When you see as many movies a year as I do (upwards of 200) there is something supremely satisfying when you know you have seen the movie you will consider the best of the year.

So it is with "Lion." The word-of-mouth on this spread early; a friend of mine had seen it at the San Diego International Film Festival and raved about it. The plot is simple enough. It's the true story of a young boy in India who gets separated from his brother at a train station, then ends up thousands of miles away. He ultimately gets adopted by a couple in Australia. As an adult, with the help of the Internet, he searches for his birth family.
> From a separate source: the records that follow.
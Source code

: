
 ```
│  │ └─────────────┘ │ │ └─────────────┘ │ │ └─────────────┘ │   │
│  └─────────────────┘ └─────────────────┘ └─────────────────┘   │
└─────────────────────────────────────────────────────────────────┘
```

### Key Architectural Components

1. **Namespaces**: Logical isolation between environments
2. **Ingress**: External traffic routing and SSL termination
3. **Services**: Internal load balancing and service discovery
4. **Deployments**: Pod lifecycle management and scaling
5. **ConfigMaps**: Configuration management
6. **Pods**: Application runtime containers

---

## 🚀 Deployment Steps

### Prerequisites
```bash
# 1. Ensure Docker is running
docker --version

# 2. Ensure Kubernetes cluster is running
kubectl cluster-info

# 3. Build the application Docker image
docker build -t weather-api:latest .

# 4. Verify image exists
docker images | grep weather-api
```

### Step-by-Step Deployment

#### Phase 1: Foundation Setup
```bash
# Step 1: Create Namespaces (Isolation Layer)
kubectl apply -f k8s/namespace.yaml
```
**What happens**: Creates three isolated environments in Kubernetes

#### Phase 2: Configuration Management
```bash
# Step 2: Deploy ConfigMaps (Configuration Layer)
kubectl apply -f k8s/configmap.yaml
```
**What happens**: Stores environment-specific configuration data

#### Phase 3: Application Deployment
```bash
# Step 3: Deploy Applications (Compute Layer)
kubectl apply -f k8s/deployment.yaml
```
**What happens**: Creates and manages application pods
Dev Patel stars as the adult Saroo. The English actor's Australian accent is as slippery as a koala climbing an oil-slicked eucalyptus tree. But he brings a quiet intensity to the role that makes him a great choice. Speaking of intense, Rooney Mara, who plays Saroo's girlfriend, was a wasted bit of casting. She's a good actress, but I didn't buy the loving, supporting, nurturing partner who encourages Saroo on his Internet journey. Mara is too sullen and sour. That's why she kicked ass as the heroine in the American film version of "The Girl With the Dragon Tattoo."

Nicole Kidman plays Saroo's adoptive mother. Being Australian and having adopted two children in real life, Kidman was a natural fit. Her role is small but a nice pivot point to the confusion and loss Saroo feels.

But the real star of "Lion" is the young Indian boy who plays Saroo as a child. Sunny Pawar had never acted before, and it shows - in an absolute brilliant way. Some are comparing him to Jacob Tremblay, the boy who co-starred in one of last year's award darlings, "Room." But though Tremblay did a wonderful job, it still felt like a performance delivered by a precocious child actor. Pawar's time on screen is less affected. Perhaps the fact he speaks Hindi, not English, has something to do with it. Whatever the magic formula, he carries the first half of the film. But the whole film is mesmerizing to watch, between the heartbreaking story, the beauty of India and the powerful performances. And the final part of the epilogue caused me to catch my breath while holding back my tears. 

No doubt "Lion" will be the king of the movie jungle this awards season.